Democratic leaders publicly predict they'll scrape by on Tuesday, holding on to the House and Senate while defying assumptions about the strength of a conservative wave that has swept the country since shortly after Obama took the oath of office.
But GOP officials are confident and forecast a nationwide rebuke of the president's policies in the form of dozens of pickups which could hand them one, if not both, chambers.
Though top Democratic surrogates are still on the campaign trail in a final push for votes, the president has no public plans on the eve of election.
Gibbs, who did not schedule a daily briefing on camera Monday, noted that the president will tape several syndicated radio interviews Monday, most of which will air Tuesday, and he will make calls to Democratic volunteers and activists in Florida, New Hampshire, New Mexico and Hawaii Monday night. On the docket for Obama's taped appearances were interviews with Ryan Seacrest, Russ Parr and Steve Harvey.
According to spokesman Josh Earnest, he did local radio interviews in the morning with hosts in Cincinnati, Milwaukee and Philadelphia.
The president is leaving on Friday for a 10-day trip to Asia that includes economic meetings with the G-20 industrialized nations meeting in South Korea and an Asia Pacific Economic Cooperation conference in Japan.
Deflecting a linkage between the impending election and the president's focus on the international economy, Deputy National Security Advisor for International Economic Affairs Mike Froman said regardless of the election results, the president is going to Asia to expand export opportunities and jobs at home.
"This agenda is critical to our economy back here at home, to our recovery and our ability to increase exports and create well-paying jobs here at home," Froman told reporters. "That will be his agenda regardless of election outcome."
The president made his closing argument Sunday afternoon at a Democratic National Committee rally in Cleveland, where he repeated his favorite piece of political imagery.
"We can't give them the keys back. They don't know how to drive," Obama said to applause. "You can't give them the keys back. They can ride with us, but we don't want to go back in the ditch."
For the sake of the economy, for the sake of education, Obama said, don't let Republicans take Congress.
First lady Michelle Obama was keeping a busy schedule Monday, traveling to Las Vegas for a rally with Senate Majority Leader Harry Reid and then to Philadelphia where she will join Democratic Senate nominee Joe Sestak.
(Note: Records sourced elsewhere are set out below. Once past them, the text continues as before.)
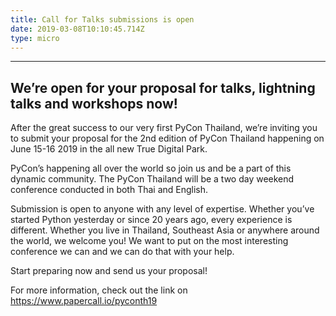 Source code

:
 ```yaml
---
title: Call for Talks submissions is open
date: 2019-03-08T10:10:45.714Z
type: micro
---
```

---
We’re open for your proposal for talks, lightning talks and workshops now!
---
After the great success to our very first PyCon Thailand, we’re inviting you to submit your proposal for the 2nd edition of PyCon Thailand happening on June 15-16 2019 in the all new True Digital Park. 

PyCon’s happening all over the world so join us and be a part of this dynamic community. The PyCon Thailand will be a two day weekend conference conducted in both Thai and English.

Submission is open to anyone with any level of expertise. Whether you’ve started Python yesterday or since 20 years ago, every experience is different. Whether you live in Thailand, Southeast Asia or anywhere around the world, we welcome you! We want to put on the most interesting conference we can and we can do that with your help.

Start preparing now and send us your proposal! 

For more information, check out the link on 
https://www.papercall.io/pyconth19

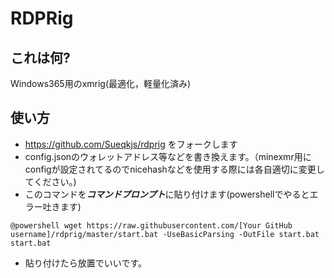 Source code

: # RDPRig

## これは何?

Windows365用のxmrig(最適化，軽量化済み)

## 使い方

- https://github.com/Sueqkjs/rdprig をフォークします
- config.jsonのウォレットアドレス等などを書き換えます。（minexmr用にconfigが設定されてるのでnicehashなどを使用する際には各自適切に変更してください。)
- このコマンドを***コマンドプロンプト***に貼り付けます(powershellでやるとエラー吐きます)
```batch
@powershell wget https://raw.githubusercontent.com/[Your GitHub username]/rdprig/master/start.bat -UseBasicParsing -OutFile start.bat
start.bat
```
- 貼り付けたら放置でいいです。

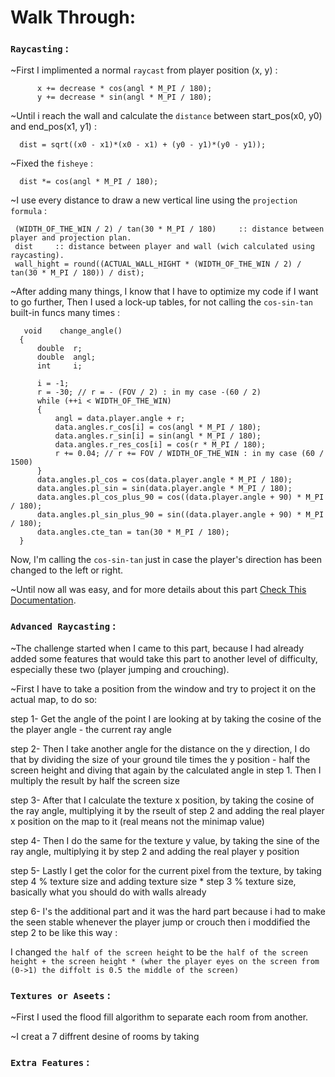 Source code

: # Walk Through:

### ``Raycasting`` :
 ~First I implimented a normal `raycast` from player position (x, y) :
  ```
        x += decrease * cos(angl * M_PI / 180);
        y += decrease * sin(angl * M_PI / 180);
  ```
 ~Until i reach the wall and calculate the `distance` between start_pos(x0, y0) and end_pos(x1, y1) :
  ```
    dist = sqrt((x0 - x1)*(x0 - x1) + (y0 - y1)*(y0 - y1));
  ```
 ~Fixed the `fisheye` :
  ```
    dist *= cos(angl * M_PI / 180);
  ```
 
 ~I use every distance to draw a new vertical line using the `projection formula` :
 ```
  (WIDTH_OF_THE_WIN / 2) / tan(30 * M_PI / 180)     :: distance between player and projection plan.
  dist     :: distance between player and wall (wich calculated using raycasting).
  wall_hight = round((ACTUAL_WALL_HIGHT * (WIDTH_OF_THE_WIN / 2) / tan(30 * M_PI / 180)) / dist);
 ```

~After adding many things, I know that I have to optimize my code if I want to go further, Then I used a lock-up tables, for not calling the `cos-sin-tan` built-in funcs many times :
  ```
     void    change_angle()
    {
        double  r;
        double  angl;
        int     i;

        i = -1;
        r = -30; // r = - (FOV / 2) : in my case -(60 / 2)
        while (++i < WIDTH_OF_THE_WIN)
        {
            angl = data.player.angle + r;
            data.angles.r_cos[i] = cos(angl * M_PI / 180);
            data.angles.r_sin[i] = sin(angl * M_PI / 180);
            data.angles.r_res_cos[i] = cos(r * M_PI / 180);
            r += 0.04; // r += FOV / WIDTH_OF_THE_WIN : in my case (60 / 1500)
        }
        data.angles.pl_cos = cos(data.player.angle * M_PI / 180);
        data.angles.pl_sin = sin(data.player.angle * M_PI / 180);
        data.angles.pl_cos_plus_90 = cos((data.player.angle + 90) * M_PI / 180);
        data.angles.pl_sin_plus_90 = sin((data.player.angle + 90) * M_PI / 180);
        data.angles.cte_tan = tan(30 * M_PI / 180);
    }
  ```
  Now, I'm calling the `cos-sin-tan` just in case the player's direction has been changed to the left or right.
 
  ~Until now all was easy, and for more details about this part <a href="https://github.com/Toufa7/Cub3D/blob/main/Readme.md"  target="_blank" alt="By ael-bekk">Check This Documentation</a>.


### ``Advanced Raycasting`` :
  ~The challenge started when I came to this part, because I had already added some features that would take this part to another level of difficulty, especially these two (player jumping and crouching).
  
  ~First I have to take a position from the window and try to project it on the actual map, to do so:
  
  step 1- Get the angle of the point I are looking at by taking the cosine of the the player angle - the current ray angle
 
  step 2- Then I take another angle for the distance on the y direction, I do that by dividing the size of your ground tile times the y position - half the screen height  and diving that again by the calculated angle in step 1. Then I multiply the result by half the screen size
 
  step 3- After that I calculate the texture x position, by taking the cosine of the ray angle, multiplying it by the rseult of step 2 and adding the real player x position on the map to it (real means not the minimap value)
 
  step 4- Then I do the same for the texture y value, by taking the sine of the ray angle, multiplying it by step 2 and adding the real player y position
 
  step 5- Lastly I get the color for the current pixel from the texture, by taking step 4 % texture size and adding texture size * step 3 % texture size, basically what you should do with walls already
 
  step 6- I's the additional part and it was the hard part because i had to make the seen stable whenever the player jump or crouch then i moddified
the step 2
to be like this way : 

I changed `the half of the screen height` to be `the half of the screen height + the screen height * (wher the player eyes on the screen from (0->1) the diffolt is 0.5 the middle of the screen)`

### ``Textures or Aseets`` :
  ~First I used the flood fill algorithm to separate each room from another.
  
  ~I creat a 7 diffrent desine of rooms by taking 
### ``Extra Features`` :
She's also expected to grant a pair of radio interviews.
Meanwhile, Vice President Joe Biden stumps for gubernatorial candidate Peter Shumlin in Vermont and then for Democratic candidates in his home state of Delaware. The latest Monmouth University poll taken Oct. 25-27 showed Republican Christine O'Donnell closed a 19-point gap down to 10 points against Democrat Chris Coons.
Candidates in both parties are holding rallies and campaign events throughout the day in a last-ditch bid to get out the vote on Tuesday.
Despite Democratic optimism, polls show their candidates trailing in a host of key House and Senate races. Former Alaska Gov. Sarah Palin, a potential 2012 GOP presidential candidate, predicted on "Fox News Sunday" that voters would deliver a "political earthquake "on Tuesday.
"They're going to say, 'you blew it, President Obama,'" Palin said.
Mississippi Gov. Haley Barbour chairman of the Republican Governors Association, said on NBC's "Meet the Press" that if Republicans win big, it will stand as "a repudiation of Obama's policies."
Republicans need to pick up 10 seats in the Senate and 39 seats in the House to seize a majority in the respective chambers. The latest average of polls taken by RealClearPolitics.com shows 45 races likely to turn over, bringing the GOP to a 224-seat majority compared to 168 Democrat seats, with 43 seats still too close to call.